> _Exercise directions_:
The records follow. Count the lines holding "from" and give only the number.

* * * * * * *

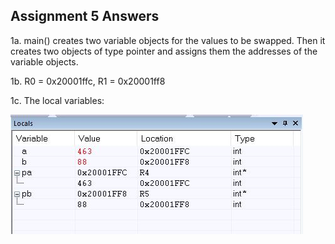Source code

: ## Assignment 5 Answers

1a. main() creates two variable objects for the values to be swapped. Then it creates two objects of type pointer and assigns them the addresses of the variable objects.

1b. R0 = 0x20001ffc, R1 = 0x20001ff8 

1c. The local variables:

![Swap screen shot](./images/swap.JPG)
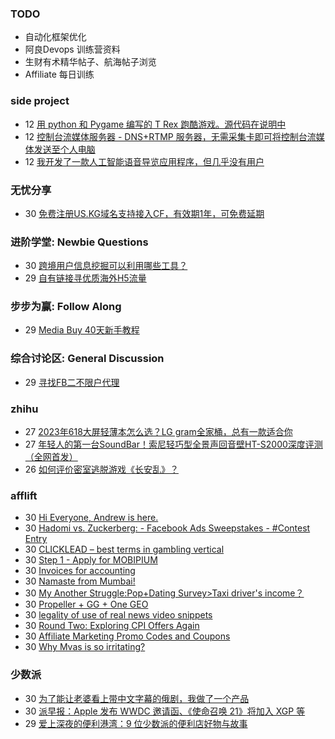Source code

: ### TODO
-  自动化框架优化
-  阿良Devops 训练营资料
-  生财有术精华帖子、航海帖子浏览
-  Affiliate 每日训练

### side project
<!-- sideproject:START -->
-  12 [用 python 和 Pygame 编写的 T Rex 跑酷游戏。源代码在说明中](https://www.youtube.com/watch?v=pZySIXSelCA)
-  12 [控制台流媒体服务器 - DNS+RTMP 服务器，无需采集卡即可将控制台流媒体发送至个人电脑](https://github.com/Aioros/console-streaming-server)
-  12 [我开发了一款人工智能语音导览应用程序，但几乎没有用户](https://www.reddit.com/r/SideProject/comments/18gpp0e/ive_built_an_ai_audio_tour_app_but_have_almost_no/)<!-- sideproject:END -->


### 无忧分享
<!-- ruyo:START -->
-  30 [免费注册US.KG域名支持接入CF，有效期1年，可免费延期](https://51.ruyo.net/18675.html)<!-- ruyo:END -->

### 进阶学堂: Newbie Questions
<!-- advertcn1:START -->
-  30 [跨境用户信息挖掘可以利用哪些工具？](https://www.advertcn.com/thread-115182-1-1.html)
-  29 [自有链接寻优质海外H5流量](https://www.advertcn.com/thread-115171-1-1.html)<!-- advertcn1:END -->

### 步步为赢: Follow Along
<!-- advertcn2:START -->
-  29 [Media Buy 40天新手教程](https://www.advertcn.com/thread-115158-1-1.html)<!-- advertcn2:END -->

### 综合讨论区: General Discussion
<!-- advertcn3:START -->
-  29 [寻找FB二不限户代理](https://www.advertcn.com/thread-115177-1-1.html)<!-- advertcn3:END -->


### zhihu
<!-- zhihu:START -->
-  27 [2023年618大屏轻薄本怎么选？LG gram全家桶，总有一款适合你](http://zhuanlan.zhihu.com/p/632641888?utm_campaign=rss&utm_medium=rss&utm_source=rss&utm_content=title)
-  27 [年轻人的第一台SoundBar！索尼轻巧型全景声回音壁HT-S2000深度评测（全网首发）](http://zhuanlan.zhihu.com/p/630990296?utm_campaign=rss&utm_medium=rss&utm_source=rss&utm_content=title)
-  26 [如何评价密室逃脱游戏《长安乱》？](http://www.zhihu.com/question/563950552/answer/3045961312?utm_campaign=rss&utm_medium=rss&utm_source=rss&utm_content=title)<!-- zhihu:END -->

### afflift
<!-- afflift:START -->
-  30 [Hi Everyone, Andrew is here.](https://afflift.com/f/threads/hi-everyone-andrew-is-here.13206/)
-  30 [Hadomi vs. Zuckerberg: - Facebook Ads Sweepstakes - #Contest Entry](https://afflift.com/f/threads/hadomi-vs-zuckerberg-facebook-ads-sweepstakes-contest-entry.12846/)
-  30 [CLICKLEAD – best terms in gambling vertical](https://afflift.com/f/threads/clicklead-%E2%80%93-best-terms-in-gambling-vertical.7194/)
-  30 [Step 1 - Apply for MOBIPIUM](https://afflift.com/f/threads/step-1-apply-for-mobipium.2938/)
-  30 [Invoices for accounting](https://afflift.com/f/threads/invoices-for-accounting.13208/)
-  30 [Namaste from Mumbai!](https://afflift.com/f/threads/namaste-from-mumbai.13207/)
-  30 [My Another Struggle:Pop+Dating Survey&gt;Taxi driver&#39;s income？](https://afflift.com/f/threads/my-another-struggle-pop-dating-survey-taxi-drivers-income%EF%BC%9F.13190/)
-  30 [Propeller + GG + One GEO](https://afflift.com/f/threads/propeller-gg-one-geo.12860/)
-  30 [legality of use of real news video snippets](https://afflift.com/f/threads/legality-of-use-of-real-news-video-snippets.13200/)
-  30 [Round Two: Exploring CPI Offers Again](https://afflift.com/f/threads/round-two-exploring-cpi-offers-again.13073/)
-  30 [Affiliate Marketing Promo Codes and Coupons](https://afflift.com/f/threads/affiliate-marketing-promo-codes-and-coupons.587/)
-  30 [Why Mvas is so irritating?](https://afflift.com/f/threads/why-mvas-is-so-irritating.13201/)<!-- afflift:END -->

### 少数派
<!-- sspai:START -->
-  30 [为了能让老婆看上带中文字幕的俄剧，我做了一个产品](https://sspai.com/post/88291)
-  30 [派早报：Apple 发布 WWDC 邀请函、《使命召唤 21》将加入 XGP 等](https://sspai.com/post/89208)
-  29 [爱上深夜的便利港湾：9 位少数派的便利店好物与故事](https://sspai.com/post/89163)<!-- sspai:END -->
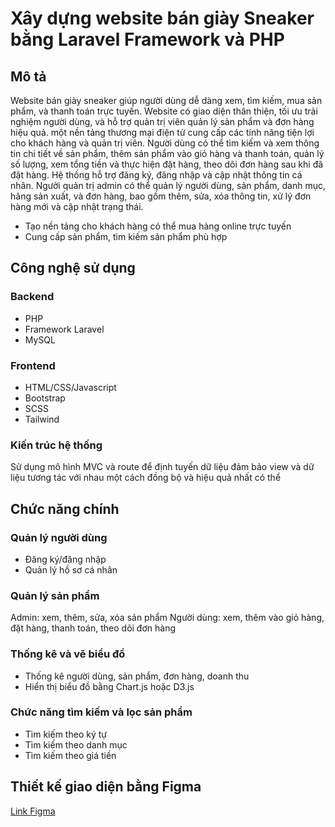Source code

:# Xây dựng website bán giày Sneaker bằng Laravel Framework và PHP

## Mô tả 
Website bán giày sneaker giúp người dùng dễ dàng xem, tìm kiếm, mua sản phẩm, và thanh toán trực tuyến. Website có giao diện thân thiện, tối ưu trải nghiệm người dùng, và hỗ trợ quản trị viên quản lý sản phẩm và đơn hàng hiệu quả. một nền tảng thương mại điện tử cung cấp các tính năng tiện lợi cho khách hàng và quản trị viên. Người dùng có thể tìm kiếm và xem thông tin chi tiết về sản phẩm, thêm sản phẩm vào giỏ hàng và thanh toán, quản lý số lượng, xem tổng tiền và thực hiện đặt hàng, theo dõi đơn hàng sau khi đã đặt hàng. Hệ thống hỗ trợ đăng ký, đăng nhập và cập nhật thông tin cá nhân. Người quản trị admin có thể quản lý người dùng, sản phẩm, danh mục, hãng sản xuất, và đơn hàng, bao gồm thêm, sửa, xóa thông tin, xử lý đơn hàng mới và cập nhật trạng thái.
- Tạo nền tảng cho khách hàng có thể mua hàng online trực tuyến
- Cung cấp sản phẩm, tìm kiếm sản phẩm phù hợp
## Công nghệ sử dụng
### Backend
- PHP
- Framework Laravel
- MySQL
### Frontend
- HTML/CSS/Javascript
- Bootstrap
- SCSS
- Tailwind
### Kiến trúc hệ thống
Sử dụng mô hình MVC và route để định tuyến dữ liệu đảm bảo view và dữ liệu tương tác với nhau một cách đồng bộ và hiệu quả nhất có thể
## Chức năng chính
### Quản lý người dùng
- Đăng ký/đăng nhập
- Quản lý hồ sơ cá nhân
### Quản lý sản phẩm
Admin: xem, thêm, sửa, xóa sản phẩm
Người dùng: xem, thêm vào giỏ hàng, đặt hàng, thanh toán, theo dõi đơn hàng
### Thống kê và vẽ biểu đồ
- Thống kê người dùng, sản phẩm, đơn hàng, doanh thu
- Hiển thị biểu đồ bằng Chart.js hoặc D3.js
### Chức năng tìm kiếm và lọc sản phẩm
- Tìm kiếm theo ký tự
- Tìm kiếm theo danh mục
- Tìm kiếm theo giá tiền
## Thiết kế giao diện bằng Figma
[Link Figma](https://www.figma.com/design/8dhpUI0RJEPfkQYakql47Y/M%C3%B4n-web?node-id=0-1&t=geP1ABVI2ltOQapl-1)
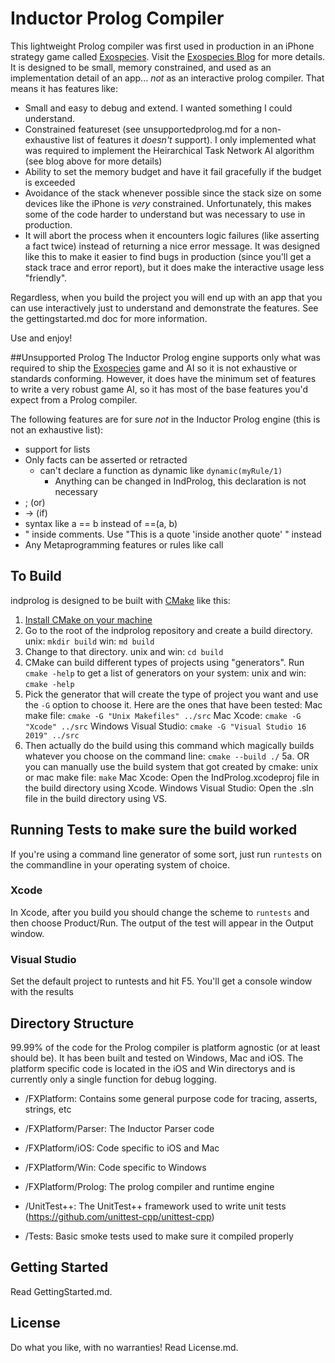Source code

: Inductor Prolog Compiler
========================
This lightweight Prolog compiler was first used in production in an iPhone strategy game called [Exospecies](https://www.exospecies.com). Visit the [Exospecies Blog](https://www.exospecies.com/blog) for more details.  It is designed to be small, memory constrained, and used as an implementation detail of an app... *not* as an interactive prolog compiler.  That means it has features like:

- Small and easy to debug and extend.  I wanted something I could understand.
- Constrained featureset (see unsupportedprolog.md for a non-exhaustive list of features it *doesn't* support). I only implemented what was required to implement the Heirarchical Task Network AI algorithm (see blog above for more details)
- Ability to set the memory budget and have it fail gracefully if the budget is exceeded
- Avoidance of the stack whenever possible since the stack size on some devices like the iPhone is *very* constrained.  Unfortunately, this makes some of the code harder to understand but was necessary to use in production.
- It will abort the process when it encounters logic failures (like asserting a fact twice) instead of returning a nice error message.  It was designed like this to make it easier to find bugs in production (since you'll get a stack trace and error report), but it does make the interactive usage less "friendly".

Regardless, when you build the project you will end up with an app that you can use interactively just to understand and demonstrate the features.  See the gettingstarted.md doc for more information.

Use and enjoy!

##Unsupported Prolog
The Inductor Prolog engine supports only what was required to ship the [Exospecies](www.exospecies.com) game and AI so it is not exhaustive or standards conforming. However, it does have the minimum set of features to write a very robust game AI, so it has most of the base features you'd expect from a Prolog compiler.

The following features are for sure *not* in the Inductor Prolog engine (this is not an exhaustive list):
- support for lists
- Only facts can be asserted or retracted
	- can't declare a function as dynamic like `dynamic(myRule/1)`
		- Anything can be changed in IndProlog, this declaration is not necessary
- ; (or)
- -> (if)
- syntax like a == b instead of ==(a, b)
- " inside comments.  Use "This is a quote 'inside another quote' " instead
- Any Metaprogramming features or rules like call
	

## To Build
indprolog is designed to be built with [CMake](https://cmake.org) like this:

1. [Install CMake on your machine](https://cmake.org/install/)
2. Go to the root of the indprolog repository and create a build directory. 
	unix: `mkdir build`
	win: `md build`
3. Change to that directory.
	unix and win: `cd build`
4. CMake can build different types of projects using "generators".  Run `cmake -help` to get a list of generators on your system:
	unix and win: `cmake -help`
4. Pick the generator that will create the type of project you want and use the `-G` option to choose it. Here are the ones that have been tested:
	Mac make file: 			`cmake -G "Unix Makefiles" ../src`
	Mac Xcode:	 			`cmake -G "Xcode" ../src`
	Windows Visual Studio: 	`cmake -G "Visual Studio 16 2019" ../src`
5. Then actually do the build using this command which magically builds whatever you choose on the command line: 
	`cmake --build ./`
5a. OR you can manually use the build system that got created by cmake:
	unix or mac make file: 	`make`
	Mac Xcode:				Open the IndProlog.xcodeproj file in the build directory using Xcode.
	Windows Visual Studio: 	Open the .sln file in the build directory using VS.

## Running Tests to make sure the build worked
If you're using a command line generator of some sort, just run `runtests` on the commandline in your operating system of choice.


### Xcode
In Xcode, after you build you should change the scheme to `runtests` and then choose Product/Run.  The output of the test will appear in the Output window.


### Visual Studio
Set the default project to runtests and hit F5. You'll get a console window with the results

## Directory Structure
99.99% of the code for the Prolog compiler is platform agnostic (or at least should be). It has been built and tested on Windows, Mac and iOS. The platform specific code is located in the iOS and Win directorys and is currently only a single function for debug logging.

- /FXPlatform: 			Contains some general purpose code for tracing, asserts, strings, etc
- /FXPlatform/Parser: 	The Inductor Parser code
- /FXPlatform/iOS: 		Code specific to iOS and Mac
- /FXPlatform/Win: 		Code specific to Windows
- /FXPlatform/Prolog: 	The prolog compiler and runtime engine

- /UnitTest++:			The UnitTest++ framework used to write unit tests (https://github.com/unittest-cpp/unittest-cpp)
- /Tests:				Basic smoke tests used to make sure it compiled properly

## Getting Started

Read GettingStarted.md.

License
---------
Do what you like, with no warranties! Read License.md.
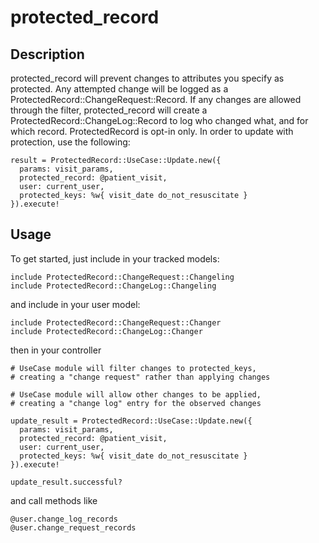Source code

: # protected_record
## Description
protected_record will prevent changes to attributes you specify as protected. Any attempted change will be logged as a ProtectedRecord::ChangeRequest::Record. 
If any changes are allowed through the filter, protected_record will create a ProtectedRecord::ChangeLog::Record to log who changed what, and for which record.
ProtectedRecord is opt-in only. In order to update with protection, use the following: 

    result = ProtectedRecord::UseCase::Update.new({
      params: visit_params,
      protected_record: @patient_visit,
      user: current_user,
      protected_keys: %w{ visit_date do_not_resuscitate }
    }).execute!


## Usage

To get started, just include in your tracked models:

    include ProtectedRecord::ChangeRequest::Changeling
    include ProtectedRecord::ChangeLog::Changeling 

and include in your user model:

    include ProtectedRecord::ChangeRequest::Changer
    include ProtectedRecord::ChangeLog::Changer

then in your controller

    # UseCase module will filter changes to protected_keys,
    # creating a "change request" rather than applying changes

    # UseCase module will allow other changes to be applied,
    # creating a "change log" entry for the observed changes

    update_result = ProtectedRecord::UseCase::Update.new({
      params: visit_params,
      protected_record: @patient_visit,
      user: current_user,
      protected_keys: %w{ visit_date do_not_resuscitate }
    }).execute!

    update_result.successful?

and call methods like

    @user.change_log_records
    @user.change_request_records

* * * * * * *

> _Finished exercise_:
2